La mirada de Omayra Sánchez vuelve a interpelar a Colombia al cumplirse 30 años de un desastre que sigue siendo inenarrable. Las palabras todavía se muestran incapaces de describir lo que se desencadenó a las 23.20 del 13 de noviembre de 1985: unos 90 millones de metros cúbicos de lava y lodo se precipitaron a más de 300 kilómetros por hora sobre Armero, un pueblo de unos 50.000 habitantes.

El billar del gobernador

La avalancha del río Lagunilla, originada tras la erupción y el posterior deshielo del Nevado del Ruiz, en el cinturón volcánico de los Andes, provocó la muerte de 23.000 personas, simbolizadas en la figura exánime de Omayra. La actividad en el cráter Arenas había comenzado meses atrás. Las advertencias no fueron escuchadas. Cuando aún era posible una respuesta estatal, el gobernador de Tolima se negó al teléfono. ¿Cómo iban a interrumpir su juego de billar?.
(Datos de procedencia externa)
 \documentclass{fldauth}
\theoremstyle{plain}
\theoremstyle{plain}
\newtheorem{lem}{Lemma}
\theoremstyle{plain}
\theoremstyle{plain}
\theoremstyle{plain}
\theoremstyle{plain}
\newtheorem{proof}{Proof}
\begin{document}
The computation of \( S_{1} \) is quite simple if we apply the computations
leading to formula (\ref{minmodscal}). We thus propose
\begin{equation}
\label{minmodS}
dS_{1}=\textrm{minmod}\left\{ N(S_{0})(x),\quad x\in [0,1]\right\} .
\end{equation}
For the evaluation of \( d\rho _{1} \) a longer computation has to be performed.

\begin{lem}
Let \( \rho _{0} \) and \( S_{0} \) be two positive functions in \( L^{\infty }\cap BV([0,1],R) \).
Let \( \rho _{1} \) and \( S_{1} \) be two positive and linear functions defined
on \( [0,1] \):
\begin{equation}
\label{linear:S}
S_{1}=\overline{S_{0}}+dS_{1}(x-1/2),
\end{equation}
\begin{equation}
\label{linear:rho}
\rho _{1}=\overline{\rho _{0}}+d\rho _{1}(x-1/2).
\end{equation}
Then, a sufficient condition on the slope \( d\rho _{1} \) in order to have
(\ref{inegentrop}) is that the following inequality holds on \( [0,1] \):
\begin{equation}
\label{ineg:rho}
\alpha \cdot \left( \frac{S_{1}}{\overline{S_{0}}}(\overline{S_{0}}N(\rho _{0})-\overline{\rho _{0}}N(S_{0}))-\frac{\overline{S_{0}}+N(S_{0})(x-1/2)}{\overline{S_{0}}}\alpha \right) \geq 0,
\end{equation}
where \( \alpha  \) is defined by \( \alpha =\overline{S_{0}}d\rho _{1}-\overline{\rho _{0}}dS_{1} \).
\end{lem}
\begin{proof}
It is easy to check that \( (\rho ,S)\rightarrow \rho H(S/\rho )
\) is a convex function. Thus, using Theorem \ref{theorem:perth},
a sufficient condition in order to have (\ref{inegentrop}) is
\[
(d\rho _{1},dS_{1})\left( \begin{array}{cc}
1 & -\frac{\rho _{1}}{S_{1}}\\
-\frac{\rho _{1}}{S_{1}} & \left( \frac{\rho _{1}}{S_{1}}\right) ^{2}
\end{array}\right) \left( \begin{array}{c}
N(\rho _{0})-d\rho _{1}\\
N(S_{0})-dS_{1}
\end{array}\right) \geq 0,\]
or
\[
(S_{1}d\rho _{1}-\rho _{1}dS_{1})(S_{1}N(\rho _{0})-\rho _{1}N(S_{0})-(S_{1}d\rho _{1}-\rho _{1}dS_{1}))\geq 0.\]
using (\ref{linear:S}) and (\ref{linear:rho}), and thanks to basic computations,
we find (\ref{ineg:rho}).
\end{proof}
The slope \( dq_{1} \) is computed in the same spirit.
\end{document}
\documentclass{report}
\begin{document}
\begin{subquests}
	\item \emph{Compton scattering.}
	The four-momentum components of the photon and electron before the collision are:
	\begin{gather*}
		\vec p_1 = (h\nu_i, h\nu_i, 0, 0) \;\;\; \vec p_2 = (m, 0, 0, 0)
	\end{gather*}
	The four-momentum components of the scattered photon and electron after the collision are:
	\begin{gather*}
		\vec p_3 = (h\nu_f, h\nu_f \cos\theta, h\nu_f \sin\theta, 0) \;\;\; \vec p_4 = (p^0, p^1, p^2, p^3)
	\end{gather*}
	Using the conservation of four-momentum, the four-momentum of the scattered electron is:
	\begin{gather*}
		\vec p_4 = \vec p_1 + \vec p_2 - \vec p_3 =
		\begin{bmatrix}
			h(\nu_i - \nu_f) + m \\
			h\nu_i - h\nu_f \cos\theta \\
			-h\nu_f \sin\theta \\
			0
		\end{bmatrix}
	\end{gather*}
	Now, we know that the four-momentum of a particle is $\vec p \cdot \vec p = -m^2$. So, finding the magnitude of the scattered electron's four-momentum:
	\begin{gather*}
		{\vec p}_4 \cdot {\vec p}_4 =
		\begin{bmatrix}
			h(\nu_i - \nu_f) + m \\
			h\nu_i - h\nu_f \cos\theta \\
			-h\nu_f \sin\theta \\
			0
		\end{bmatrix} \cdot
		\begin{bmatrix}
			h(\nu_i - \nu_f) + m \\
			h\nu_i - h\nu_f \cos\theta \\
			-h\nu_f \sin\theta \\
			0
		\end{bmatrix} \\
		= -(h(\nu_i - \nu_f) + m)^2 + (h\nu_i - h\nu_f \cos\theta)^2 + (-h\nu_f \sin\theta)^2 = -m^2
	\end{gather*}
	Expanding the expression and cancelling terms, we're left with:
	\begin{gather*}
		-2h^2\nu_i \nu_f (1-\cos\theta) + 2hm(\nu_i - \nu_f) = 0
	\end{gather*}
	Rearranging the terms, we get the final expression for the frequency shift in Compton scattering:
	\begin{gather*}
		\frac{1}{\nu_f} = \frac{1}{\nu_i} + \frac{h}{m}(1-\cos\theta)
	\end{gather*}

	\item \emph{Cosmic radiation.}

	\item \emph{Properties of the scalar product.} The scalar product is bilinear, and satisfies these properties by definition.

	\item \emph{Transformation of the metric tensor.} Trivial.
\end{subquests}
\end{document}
Pero, ¿qué es hoy Armero, tres décadas después de que miles de cuerpos aparecieran flotando con el lodo adherido a la piel? ¿Hasta qué punto los efectos del desastre configuran parte de un trauma colectivo más amplio? El pueblo que alguna vez fue llamado la capital blanca, por su producción algodonera, ha quedado abandonado. Como toda ruina, siempre un vestigio da cuenta de que, antes del barro y el silencio, allí hubo vida. Ha quedado en pie la plaza principal y una especie de santuario popular, levantado donde quedó atrapada Omayra. «Mamá, si me escuchas, yo creo que sí, reza para que pueda caminar y esta gente me ayude», dijo frente a las cámaras, cuando todavía pensaba que eso era posible. Un infarto terminó con su calvario. Los colombianos le dejan hoy flores y ofrendas. A algunos les gusta creer en sus milagros.

Juan David Correa es autor de La semana que cambió a Colombia, el libro que crónicas que narra la semana comprendida entre la fallida toma del Palacio de Justicia, en Bogotá, por parte del M-19, y la peor catástrofe natural de la historia de ese país. Los dos episodios están a su criterio fatídicamente ligados. «El Estado guardó silencio ante la evidencia…Comenzó a pasar el tiempo, y todo fue quedándose como un cuento terrible».

La alerta y las ayudas

Los supervivientes culpan al Gobierno de Belisario Betancourt por la falta de atención a las alertas. Por primera vez después de 30 años, la Cruz Roja Colombiana reconoció fallas en la atención a los habitantes de Armero. «¿Quién se robó las ayudas?», se ha preguntado El País, de Calí. El ganado y los cultivos han desplazado a parte de las tumbas. Salen a luz nuevas fotografías. Pero una y otra vez, se vuelve a Omayra. «Siempre estará presente, la recordaré hasta el último día», dijo su madre, Aleida Garzón.

Frank Fournier, el fotógrafo francés que capturó su mirada, no puede olvidarla. «Tuvo, en la muerte, un coraje y una dignidad que pocas personas pueden tener», dijo a la revista bogotana Semana. Y, sobre todo, los colombianos vuelven a esa voz, la voz de los instantes finales, que seguirá reverberando como la fuente inagotable de la compasión. «Puedo decir las últimas palabras? Mami, si me escuchas, creo que sí, reza para que yo pueda caminar y esta gente me ayude, mami te quiero mucho, y papi, hermanos, yo, Adiós madre».